(STUDY MATERIAL)
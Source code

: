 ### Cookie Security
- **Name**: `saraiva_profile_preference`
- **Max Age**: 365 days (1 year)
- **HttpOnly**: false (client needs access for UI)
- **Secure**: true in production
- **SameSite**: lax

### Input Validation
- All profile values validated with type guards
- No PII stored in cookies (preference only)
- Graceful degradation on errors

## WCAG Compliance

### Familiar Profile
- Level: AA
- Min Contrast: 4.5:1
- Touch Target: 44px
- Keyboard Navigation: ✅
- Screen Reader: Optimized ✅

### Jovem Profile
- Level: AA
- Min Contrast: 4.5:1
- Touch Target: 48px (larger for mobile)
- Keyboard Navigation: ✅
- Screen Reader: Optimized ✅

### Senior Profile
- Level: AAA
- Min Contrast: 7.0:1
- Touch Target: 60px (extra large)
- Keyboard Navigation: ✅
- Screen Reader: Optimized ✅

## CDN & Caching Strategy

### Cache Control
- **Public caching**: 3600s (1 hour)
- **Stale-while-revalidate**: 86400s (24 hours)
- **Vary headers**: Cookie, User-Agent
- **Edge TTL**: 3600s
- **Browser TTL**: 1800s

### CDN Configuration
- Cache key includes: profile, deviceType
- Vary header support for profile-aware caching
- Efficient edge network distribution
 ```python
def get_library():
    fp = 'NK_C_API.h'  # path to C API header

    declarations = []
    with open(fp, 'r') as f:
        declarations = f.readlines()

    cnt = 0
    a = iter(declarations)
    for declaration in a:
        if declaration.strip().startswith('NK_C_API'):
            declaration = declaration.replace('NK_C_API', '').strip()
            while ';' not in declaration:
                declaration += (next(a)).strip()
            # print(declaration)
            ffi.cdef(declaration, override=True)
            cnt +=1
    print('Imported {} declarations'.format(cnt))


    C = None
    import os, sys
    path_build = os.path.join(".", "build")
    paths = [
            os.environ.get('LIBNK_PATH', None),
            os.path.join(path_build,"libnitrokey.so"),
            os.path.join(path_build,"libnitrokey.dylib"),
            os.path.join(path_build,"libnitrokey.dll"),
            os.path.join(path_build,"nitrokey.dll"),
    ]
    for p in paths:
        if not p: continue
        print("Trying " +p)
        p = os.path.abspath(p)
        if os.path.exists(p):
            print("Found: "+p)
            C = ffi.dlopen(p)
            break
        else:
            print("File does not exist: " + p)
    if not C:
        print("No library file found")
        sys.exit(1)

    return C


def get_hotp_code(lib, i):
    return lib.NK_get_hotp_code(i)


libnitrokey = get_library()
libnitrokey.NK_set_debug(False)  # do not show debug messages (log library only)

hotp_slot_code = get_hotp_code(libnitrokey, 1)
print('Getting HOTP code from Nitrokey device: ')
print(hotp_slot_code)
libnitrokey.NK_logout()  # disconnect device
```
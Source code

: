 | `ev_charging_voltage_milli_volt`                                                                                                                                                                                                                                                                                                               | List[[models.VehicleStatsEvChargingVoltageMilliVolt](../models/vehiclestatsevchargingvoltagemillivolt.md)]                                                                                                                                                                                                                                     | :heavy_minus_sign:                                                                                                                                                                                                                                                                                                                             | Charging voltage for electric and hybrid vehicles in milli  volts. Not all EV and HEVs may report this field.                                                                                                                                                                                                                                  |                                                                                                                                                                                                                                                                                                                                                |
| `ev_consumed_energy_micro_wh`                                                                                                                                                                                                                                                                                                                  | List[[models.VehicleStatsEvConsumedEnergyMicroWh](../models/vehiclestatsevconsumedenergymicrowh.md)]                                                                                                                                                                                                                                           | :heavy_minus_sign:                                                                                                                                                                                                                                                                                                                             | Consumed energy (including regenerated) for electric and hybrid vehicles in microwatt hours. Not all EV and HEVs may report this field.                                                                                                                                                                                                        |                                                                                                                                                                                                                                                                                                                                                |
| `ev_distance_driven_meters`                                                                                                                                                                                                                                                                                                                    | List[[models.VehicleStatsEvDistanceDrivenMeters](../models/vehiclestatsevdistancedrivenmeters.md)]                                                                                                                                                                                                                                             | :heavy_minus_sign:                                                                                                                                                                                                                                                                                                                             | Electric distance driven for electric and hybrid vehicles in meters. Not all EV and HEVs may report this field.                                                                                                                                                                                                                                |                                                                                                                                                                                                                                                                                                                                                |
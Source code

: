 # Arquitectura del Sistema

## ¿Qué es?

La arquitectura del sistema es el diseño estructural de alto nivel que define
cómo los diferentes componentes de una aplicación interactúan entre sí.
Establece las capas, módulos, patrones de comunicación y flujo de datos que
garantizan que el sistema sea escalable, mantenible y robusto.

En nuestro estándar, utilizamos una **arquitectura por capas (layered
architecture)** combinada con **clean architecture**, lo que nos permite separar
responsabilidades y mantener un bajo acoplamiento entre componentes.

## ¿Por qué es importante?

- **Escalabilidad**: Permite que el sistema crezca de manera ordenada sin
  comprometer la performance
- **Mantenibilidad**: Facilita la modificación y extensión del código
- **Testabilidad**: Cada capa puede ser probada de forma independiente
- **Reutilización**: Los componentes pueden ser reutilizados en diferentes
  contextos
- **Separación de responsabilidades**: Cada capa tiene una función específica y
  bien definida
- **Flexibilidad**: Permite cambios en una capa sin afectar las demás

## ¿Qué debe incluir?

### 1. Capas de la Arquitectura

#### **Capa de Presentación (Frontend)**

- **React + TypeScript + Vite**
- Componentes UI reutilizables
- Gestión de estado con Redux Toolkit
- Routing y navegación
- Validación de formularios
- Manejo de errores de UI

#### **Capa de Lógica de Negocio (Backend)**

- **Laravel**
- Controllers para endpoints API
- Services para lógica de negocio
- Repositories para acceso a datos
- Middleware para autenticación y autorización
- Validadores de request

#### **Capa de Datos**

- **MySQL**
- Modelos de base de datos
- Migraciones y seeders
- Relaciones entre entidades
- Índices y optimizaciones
(End STUDY MATERIAL)
## TRY IT:
Find the string "join" in the material above. Then copy each line that has it.

## SOLUTION TO THE EXERCISE:
    path_build = os.path.join(".", "build")
            os.path.join(path_build,"libnitrokey.so"),
            os.path.join(path_build,"libnitrokey.dylib"),
            os.path.join(path_build,"libnitrokey.dll"),
            os.path.join(path_build,"nitrokey.dll"),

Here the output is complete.